Personal information
- Date of birth: 1 August 1902
- Place of birth: Prague, Austro-Hungary
- Date of death: 5 May 1983 (aged 80)
- Place of death: Prague, Czechoslovakia
- Position: Forward

Youth career
- 1914–1915: Viktoria Žižkov
- 1915–1919: Slavia Prague

Senior career*
- Years: Team / Apps / (Gls)
- 1919: Slavia Prague / 19 / (5)
- 1920: Vojvodina
- 1921–1927: Slavia Prague / 129 / (11)
- 1928–1931: Kladno / 54 / (12)

International career
- 1923–1926: Czechoslovakia / 7 / (8)

Managerial career
- 1941–1946: Polaban Nymburk

= Josef Čapek (footballer) =

Czech footballer and manager

Josef Čapek (1 August 1902 – 5 May 1983) was a Czech footballer who played for SK Slavia Prague, SK Kladno and the Czechoslovak national team.

==Club career==
Born in Prague in 1902, he begin playing with Viktoria Žižkov in 1914 but in 1915 he joined the youth team of Slavia Prague. In 1920 Čapek had a short spell in the Kingdom of Serbs, Croats and Slovenes playing with SK Vojvodina, a club with traditional connection with Slavia Prague. He returned to Slavia and stayed until 1928, winning the first edition of the Czechoslovak First League with them in 1925.

In 1927 he moved to another Czechoslovak First League club, SK Kladno, where he played until 1931.
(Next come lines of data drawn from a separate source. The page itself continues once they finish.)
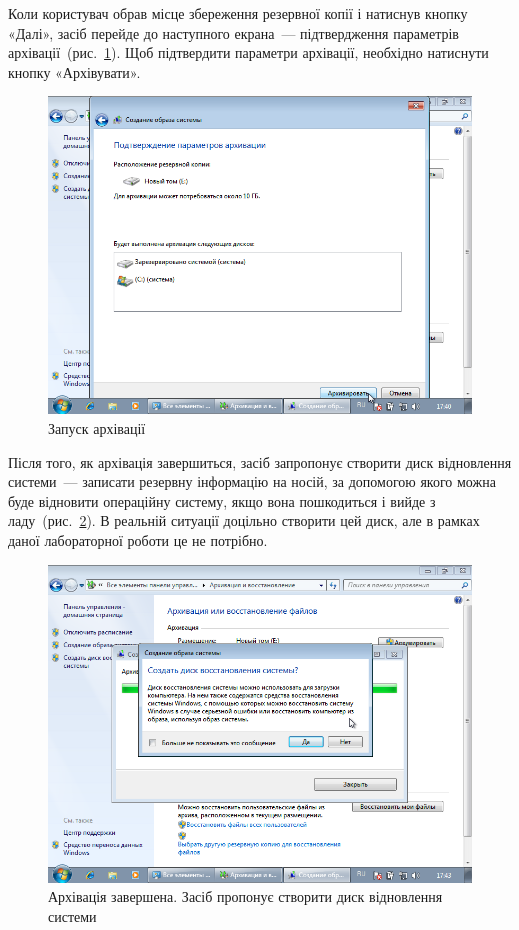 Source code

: \documentclass[
	a4paper,
	oneside,
	BCOR = 10mm,
	DIV = 12,
	12pt,
	headings = normal,
]{scrartcl}
\begin{document}
				Коли користувач обрав місце збереження резервної копії і натиснув кнопку «Далі», засіб перейде до наступного екрана~— підтвердження параметрів архівації~(рис.~\ref{fig:02-system-img-03}). Щоб підтвердити параметри архівації, необхідно натиснути кнопку «Архівувати».

				\begin{figure}[!htbp]
					\centering
					\includegraphics[height=12\baselineskip]{./assets/y04s01-infosec-lab-01-03-p09.png}
					\caption{Запуск архівації}
					\label{fig:02-system-img-03}
				\end{figure}

				Після того, як архівація завершиться, засіб запропонує створити диск відновлення системи~— записати резервну інформацію на носій, за допомогою якого можна буде відновити операційну систему, якщо вона пошкодиться і вийде з ладу~(рис.~\ref{fig:02-system-img-04}). В реальній ситуації доцільно створити цей диск, але в рамках даної лабораторної роботи це не потрібно.

				\begin{figure}[!htbp]
					\centering
					\includegraphics[height=12\baselineskip]{./assets/y04s01-infosec-lab-01-03-p11.png}
					\caption{Архівація завершена. Засіб пропонує створити диск відновлення системи}
					\label{fig:02-system-img-04}
				\end{figure}
\end{document}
He later coached Polaban Nymburk between 1941 and 1946.

==International career==
He represented the Czechoslovakia national team on seven occasions, scoring eight goals. His debut was on 1 July 1923, in a friendly match against Romania (a 6–0 win, with Čapek scoring twice) and his farewell match was on 28 October 1926 in a friendly match against Italy (a 3–1 win, with Čapek again scoring twice). He was member of the Czechoslovakia squad at the 1924 Olympics having played as number 10 in the first match against Turkey in a 5–2 win with him scoring the fifth goal, and in the second match against Switzerland, that ended with a 1–1 draw. Two days later a second match was played against Switzerland with Čapek being an unused substitute and ending with Czechoslovakia losing 0–1.